Last I checked there were about 4-10 TTF bugs discovered and actively exploited per year. I think I heard those stats in 2018 or so. This has been a well known and very commonly exploited attack vector for at least 20 years.
Having said that, the "arbitrary code" found in TrueType is not really arbitrary either - it's not supposed to be able to do anything except change the appearance of the font. From a security standpoint, there's no theoretical difference between a WAV and a TTF font - neither can hurt your machine if the loader is bug-free. Practically speaking though, a font renderer that needs to implement a sort of virtual machine is more complex, and therefore more likely to have exploitable bugs, than a WAV renderer that simply needs to swap a few bytes around and shove them at a DAC.
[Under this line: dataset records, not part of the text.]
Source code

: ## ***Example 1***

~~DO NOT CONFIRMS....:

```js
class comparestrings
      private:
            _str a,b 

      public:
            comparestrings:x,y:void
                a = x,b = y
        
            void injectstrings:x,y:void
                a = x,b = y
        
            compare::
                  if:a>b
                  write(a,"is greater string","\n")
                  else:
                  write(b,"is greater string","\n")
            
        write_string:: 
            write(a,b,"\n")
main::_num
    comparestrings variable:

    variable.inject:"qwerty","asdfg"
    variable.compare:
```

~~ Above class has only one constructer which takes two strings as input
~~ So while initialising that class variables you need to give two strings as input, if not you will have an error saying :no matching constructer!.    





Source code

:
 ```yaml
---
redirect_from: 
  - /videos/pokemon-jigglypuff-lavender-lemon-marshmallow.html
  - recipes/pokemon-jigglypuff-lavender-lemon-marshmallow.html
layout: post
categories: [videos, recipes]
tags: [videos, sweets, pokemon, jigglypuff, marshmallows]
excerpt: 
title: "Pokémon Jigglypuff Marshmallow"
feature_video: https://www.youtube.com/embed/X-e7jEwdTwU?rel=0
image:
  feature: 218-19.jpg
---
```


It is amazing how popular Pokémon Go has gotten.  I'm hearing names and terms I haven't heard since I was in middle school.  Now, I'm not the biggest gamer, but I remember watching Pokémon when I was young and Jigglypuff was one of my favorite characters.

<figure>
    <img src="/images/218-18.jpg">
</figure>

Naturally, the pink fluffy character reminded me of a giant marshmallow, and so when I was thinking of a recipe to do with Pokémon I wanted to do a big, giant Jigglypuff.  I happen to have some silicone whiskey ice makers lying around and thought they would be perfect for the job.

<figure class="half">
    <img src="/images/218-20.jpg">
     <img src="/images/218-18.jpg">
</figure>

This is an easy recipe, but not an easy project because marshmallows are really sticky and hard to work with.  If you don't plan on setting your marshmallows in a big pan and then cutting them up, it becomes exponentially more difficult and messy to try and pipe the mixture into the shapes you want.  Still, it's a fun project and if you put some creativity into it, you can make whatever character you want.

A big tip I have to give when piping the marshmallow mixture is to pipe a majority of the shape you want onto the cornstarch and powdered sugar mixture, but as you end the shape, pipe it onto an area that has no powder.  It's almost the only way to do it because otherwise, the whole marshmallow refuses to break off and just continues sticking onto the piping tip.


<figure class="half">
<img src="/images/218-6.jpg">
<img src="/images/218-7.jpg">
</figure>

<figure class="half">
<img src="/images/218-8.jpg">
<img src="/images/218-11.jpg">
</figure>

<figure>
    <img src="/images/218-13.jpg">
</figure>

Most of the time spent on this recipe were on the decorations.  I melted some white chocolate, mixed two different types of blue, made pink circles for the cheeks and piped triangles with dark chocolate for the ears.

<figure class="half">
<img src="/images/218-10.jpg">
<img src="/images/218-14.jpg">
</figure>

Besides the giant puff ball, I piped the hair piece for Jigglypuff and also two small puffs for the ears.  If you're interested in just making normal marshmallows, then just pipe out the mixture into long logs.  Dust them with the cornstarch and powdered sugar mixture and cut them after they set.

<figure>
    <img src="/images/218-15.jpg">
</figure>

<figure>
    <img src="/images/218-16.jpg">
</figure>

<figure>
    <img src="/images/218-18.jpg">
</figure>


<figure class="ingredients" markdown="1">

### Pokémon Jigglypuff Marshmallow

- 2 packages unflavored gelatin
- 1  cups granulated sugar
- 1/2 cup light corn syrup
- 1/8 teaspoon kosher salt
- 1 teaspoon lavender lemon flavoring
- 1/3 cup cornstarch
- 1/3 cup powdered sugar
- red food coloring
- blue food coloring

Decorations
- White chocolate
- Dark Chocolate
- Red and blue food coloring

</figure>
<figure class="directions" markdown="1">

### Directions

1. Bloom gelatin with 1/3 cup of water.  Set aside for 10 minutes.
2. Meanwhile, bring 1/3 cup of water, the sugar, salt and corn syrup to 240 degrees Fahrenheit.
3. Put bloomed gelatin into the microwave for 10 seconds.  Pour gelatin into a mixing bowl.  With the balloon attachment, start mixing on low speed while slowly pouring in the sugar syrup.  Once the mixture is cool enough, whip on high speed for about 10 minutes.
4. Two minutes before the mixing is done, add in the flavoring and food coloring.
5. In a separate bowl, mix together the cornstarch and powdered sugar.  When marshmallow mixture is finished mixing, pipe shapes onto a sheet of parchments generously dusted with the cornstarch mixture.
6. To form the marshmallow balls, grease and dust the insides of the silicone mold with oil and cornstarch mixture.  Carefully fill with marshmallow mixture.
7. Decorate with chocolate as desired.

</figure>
Security wise, Turing completeness doesn't matter[note]. All that really matters is that the implementation of the format is complex. H264 is not Turing complete, but it is complex, and thus a frequent source of vulnerabilities. Conversely you could probably put a toy Brainfuck interpreter in ring0 and, with moderate care, be confident that no malicious Brainfuck code can take over your system.
[note] It matters a little bit if you consider it a "security" problem that you lose any guarantees of how long a file might take to load. A malicious file could infinite loop, and thus deny service. But then again, this isn't restricted to Turing complete formats - a zip bomb can also deny service this way.